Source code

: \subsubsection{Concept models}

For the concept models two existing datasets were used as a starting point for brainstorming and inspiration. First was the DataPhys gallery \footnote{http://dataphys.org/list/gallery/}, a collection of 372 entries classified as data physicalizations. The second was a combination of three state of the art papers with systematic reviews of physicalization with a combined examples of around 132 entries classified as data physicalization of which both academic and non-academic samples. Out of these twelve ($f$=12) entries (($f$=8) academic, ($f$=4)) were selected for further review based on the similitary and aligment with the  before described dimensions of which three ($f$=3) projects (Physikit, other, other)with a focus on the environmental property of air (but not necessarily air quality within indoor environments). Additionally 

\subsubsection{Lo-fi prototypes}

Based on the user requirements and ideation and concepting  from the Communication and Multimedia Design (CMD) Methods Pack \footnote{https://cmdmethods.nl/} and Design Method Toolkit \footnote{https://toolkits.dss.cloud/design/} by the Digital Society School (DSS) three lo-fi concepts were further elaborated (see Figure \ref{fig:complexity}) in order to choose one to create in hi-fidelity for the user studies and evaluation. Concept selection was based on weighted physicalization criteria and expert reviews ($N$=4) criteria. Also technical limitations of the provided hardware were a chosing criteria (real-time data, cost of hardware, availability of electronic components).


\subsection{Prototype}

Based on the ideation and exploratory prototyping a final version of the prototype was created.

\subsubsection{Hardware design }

+--

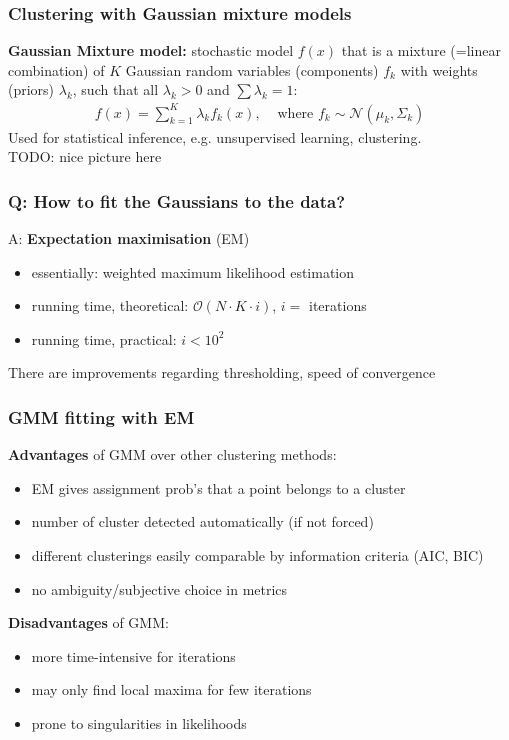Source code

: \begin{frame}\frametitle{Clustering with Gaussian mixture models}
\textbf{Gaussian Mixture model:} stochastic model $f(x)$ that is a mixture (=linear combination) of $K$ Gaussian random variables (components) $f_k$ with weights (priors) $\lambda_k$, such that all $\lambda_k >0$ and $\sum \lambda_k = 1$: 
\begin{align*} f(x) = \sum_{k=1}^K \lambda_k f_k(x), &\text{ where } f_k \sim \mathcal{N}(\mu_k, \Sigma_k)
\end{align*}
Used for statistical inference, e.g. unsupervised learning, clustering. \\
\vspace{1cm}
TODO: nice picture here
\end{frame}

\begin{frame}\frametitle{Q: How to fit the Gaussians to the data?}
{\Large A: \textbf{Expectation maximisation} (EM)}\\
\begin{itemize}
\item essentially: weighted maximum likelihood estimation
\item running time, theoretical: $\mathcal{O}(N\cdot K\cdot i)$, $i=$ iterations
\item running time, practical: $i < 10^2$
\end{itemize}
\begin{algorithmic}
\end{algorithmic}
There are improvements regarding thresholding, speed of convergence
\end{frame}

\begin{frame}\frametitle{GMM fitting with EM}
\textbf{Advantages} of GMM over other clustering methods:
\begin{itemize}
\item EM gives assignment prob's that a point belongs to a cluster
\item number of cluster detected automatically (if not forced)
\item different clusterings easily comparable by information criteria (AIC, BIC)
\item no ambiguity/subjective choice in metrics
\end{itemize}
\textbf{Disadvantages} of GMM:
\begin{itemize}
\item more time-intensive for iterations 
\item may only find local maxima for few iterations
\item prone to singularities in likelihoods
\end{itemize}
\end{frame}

+--

▶ **What is needed**: Among the records, find the lines that contain "mathcal" and copy each of them.

▶ **Task output**:
\begin{align*} f(x) = \sum_{k=1}^K \lambda_k f_k(x), &\text{ where } f_k \sim \mathcal{N}(\mu_k, \Sigma_k)
\item running time, theoretical: $\mathcal{O}(N\cdot K\cdot i)$, $i=$ iterations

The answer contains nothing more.